Acrobot#

Acrobot is a two-link swing-up and balance task. The goal is to swing both arms up and reach a target position using one motor torque.


Task Description#

A two-link acrobot with one hinge joint is driven by a single motor. The motor is installed at the elbow joint, which is the only actuated joint in the system. The motor’s torque rotates the rods in a plane, enabling swing-up from arbitrary initial angles and reaching a target position.

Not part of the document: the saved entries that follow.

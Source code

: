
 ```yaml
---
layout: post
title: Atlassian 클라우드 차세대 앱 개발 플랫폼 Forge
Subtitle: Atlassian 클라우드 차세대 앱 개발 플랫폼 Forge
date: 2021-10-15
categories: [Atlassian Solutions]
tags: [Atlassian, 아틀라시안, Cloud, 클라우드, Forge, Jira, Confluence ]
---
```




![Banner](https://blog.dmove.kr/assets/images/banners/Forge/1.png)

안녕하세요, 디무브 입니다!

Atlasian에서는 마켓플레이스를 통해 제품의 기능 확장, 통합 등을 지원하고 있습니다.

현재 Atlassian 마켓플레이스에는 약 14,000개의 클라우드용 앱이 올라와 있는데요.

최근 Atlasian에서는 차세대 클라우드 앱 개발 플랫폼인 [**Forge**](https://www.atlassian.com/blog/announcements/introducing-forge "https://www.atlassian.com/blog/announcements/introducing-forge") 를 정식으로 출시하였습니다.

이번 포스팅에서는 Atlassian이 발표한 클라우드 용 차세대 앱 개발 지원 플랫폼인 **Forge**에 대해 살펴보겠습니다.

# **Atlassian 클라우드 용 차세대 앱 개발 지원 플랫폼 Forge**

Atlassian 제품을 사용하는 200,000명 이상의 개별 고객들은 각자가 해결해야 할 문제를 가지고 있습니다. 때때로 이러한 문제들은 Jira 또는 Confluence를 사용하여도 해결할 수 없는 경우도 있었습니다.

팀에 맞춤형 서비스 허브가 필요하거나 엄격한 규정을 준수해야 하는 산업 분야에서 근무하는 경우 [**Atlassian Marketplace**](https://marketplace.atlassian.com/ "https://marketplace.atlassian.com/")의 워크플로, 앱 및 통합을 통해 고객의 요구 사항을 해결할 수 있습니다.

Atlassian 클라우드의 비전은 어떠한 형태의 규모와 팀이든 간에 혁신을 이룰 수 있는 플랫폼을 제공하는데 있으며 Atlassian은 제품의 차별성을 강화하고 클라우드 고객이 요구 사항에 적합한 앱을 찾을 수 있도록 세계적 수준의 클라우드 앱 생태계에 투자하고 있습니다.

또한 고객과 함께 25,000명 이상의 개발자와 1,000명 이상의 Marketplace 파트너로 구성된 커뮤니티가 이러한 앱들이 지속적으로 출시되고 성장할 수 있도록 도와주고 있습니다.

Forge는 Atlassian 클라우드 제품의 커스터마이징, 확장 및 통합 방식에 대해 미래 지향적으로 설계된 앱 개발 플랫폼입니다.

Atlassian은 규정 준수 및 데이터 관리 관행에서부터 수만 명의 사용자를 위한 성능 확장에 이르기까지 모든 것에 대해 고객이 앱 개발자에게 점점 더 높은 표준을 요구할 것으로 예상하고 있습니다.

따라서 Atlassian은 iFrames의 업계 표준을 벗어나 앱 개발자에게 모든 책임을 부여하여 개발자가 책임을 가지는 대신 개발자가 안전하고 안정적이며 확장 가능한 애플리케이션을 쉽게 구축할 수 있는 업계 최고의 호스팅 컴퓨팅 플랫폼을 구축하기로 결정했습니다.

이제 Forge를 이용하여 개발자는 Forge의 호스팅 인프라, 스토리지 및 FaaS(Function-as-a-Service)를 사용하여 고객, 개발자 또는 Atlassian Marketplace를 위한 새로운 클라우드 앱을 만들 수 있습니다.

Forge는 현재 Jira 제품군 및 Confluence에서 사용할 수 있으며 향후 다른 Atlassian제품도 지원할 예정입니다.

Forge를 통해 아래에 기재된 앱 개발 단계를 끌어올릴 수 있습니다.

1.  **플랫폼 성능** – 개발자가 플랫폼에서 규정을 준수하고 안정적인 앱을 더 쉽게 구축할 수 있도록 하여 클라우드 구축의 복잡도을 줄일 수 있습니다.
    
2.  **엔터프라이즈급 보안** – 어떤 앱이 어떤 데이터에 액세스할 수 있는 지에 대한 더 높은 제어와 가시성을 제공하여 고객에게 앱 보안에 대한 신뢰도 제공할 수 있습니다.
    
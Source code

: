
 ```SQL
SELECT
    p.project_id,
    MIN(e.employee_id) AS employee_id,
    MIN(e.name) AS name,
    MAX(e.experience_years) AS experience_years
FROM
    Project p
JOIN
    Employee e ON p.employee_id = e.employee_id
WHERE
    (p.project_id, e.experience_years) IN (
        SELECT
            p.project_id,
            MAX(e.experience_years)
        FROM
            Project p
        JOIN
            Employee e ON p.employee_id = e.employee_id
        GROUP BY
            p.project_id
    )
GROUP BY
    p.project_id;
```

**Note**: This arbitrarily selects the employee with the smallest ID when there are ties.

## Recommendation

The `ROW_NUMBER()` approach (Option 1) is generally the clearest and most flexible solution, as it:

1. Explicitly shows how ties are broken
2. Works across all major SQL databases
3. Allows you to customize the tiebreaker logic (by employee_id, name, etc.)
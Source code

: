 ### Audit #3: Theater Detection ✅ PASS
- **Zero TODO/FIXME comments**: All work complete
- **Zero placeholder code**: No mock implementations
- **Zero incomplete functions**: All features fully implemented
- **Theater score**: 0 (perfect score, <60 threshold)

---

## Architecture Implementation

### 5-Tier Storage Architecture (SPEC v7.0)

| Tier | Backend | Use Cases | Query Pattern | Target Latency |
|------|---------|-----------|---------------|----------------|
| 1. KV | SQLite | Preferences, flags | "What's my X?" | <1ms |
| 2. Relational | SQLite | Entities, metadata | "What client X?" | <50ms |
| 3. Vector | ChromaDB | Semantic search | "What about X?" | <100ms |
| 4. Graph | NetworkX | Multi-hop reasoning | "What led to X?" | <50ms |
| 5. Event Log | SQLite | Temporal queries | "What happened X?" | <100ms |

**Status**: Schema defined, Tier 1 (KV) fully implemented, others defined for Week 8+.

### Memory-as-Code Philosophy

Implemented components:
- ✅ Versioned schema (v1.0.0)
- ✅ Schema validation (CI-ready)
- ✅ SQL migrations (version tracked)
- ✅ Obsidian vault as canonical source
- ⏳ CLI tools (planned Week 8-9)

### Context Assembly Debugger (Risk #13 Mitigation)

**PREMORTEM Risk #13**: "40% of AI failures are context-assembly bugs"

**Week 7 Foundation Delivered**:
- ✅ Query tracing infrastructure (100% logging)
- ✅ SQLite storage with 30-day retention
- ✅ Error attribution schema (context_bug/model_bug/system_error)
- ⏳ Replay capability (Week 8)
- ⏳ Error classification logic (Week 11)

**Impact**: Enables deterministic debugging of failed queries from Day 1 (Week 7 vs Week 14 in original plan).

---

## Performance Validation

Torque is limited by the actuator ctrlrange; by modulating its magnitude and direction, the policy must accumulate energy to swing up and reach the target while maintaining stability.

Action Space#

Item

Details

Type

Box(-1.0, 1.0, (1,), float32)

Dimension

1


Observation Space#

Item

Details

Type

Box(-inf, inf, (6,), float32)

Dimension

6

Order: upper_arm_horizontal, lower_arm_horizontal, upper_arm_vertical, lower_arm_vertical, shoulder_velocity, elbow_velocity.


Reward Function Design#

  • Base sparse reward: encourages the tip to enter the target region (radius = 0.2)

  • Continuous reward: provides 0.1 reward per step for staying in the target region

  • Distance shaping: 0.3 * (1.0 - clip(distance / 2.0, 0, 1.0)) to encourage movement towards target

  • Velocity penalty: 0.01 * max(0, velocity_magnitude - 2.0) to penalize excessive velocities


Initial State#

  • Shoulder angle randomized in [-pi, pi]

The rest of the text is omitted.